O ator explica que, quando ficou com o papel, leu tudo o que encontrou sobre o artista. “Há muita informação na Internet. É um ícone. E há muitos livros, há muitos artigos e biografias. Li tudo o que pude, pesquisei tudo o que pude, extraí, interpretei. Só que, a partir do momento em que começámos em agosto, apesar de não ter largado por completo esse trabalho lógico e racional de o que é que ele pensa, quais são as suas motivações, porque é que ele é assim, porque é que ele fez isto, porque é que ele fez aquilo… A certo ponto tive que me dizer a mim próprio que ‘agora, com toda esta informação, vou largar todo o trabalho racional que fiz, porque já faz parte de mim e do meu conhecimento, e agora vou fazer um espetáculo’.”

Diogo Fernandes nunca tinha feito um musical, mas tinha uma base de música — estudou no conservatório durante cinco anos. “Nunca tinha feito musicais, mas gosto muito de tentar, é algo que me dá muito prazer. Portanto, fazer um musical sempre esteve na minha imaginação, apesar de nunca ter pensado seguir por esse caminho. Mas estou muito contente com este projeto e está-me a dar muita pica, o cantar e o representar no mesmo projeto. Vai-me marcar para a vida.”

O espetáculo vai estar em digressão europeia.

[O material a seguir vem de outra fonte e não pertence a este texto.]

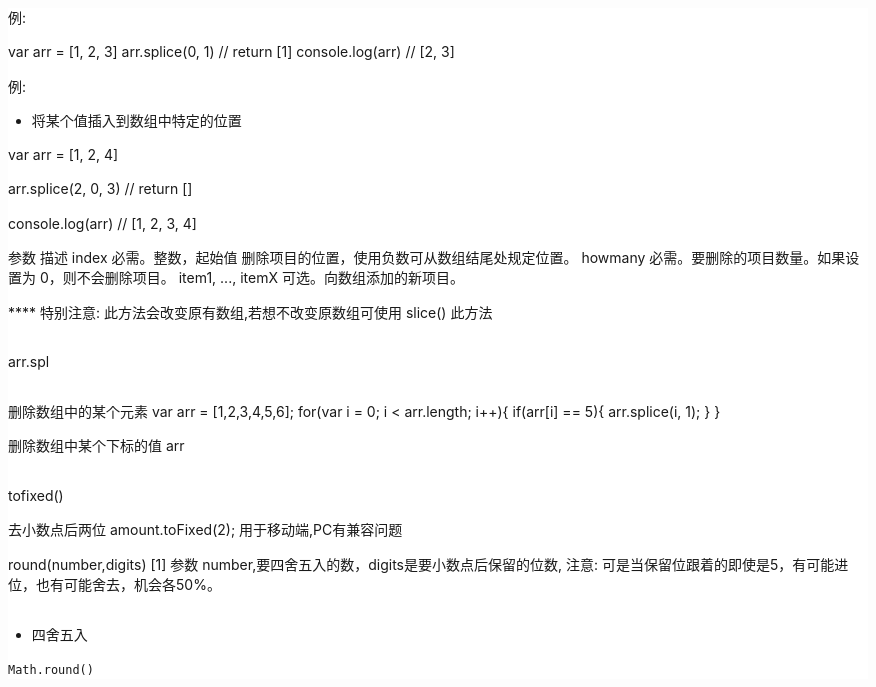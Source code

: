例:

var arr = [1, 2, 3]
arr.splice(0, 1) // return [1]
console.log(arr) // [2, 3]


例:

+ 将某个值插入到数组中特定的位置

var arr = [1, 2, 4]

arr.splice(2, 0, 3) // return []

console.log(arr) // [1, 2, 3, 4]

参数  描述
index 必需。整数，起始值
删除项目的位置，使用负数可从数组结尾处规定位置。
howmany 必需。要删除的项目数量。如果设置为 0，则不会删除项目。
item1, ..., itemX 可选。向数组添加的新项目。

**** 特别注意: 此方法会改变原有数组,若想不改变原数组可使用 slice() 此方法

##

arr.spl


##
删除数组中的某个元素
var arr = [1,2,3,4,5,6];
for(var i = 0; i < arr.length; i++){
  if(arr[i] == 5){
    arr.splice(i, 1);
  }
}

删除数组中某个下标的值
arr


##
tofixed()

去小数点后两位
amount.toFixed(2);  用于移动端,PC有兼容问题

round(number,digits) [1]
参数
number,要四舍五入的数，digits是要小数点后保留的位数,
注意: 可是当保留位跟着的即使是5，有可能进位，也有可能舍去，机会各50%。

##

- 四舍五入

`
Math.round()
`
##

Trabalhar com Gus Van Sant, assume, é uma experiência “surreal”. “O ‘Bom Rebelde’, lembro-me de o ter visto para aí com 12 ou 13 anos. E lembro-me de aquilo me ter marcado de uma forma… A relação entre o Matt Damon e o Robin Williams. Não sei, ficou comigo e acho que qualquer pessoa que veja o filme o marca de uma forma ou outra. E eu conhecia o nome do Gus Van Sant. Ainda por cima o meu interesse de trabalhar enquanto ator internacionalmente está presente desde já muito novo, até estive a viver seis meses em Inglaterra porque queria estudar lá, depois voltei por causa da Covid. E estar agora a trabalhar com o Gus Van Sant, ainda por cima na primeira obra teatral dele, ou seja, é uma nova experiência e desafio para ele, que vai marcar a sua história e carreira, é surreal. É claro que, depois, lá, quando estamos no processo criativo todos juntos, acaba por ser o Gus, e estamos a criar algo em conjunto. Mas claro que há aqueles momentos de: isto está mesmo a acontecer. Isto é o Gus Van Sant.”

O ator português conta que o cineasta americano deu muita liberdade ao elenco. “Também acho que, o facto de sermos muito novos, aquela ingenuidade de diferença de experiências de background… Gostei muito do facto de ele nos dar liberdade, e de não ser como muitas vezes ouvimos de não haver propriamente liberdade criativa enquanto atores em projetos de teatro. E aqui foi muito pelo contrário, porque ele foi mesmo muito recetivo às nossas ideias apesar de ele ter vindo com um guião. Acho que ele diria que o espetáculo que existe agora é completamente diferente da visão do guião com que ele veio para Portugal.”

E acrescenta: “Não sentes nada daquilo de que uma pessoa cheia de prémios, experiência e currículos chegar aqui e dizer-nos o que fazer. Não é nada disso. O Gus é mesmo uma pessoa tranquila. E nunca sentimos nenhuma pressão da parte dele em relação ao que temos de entregar. Passou muito por usar aquilo que faz de nós nós e utilizarmo-lo na nossa personagem. E nota-se, nos ensaios, que ele gosta de muitos dos erros que cometemos, porque vêm dessa ingenuidade e inocência da idade jovem. E acho que por isso é que ele escolheu fazer isto com um elenco tão jovem.”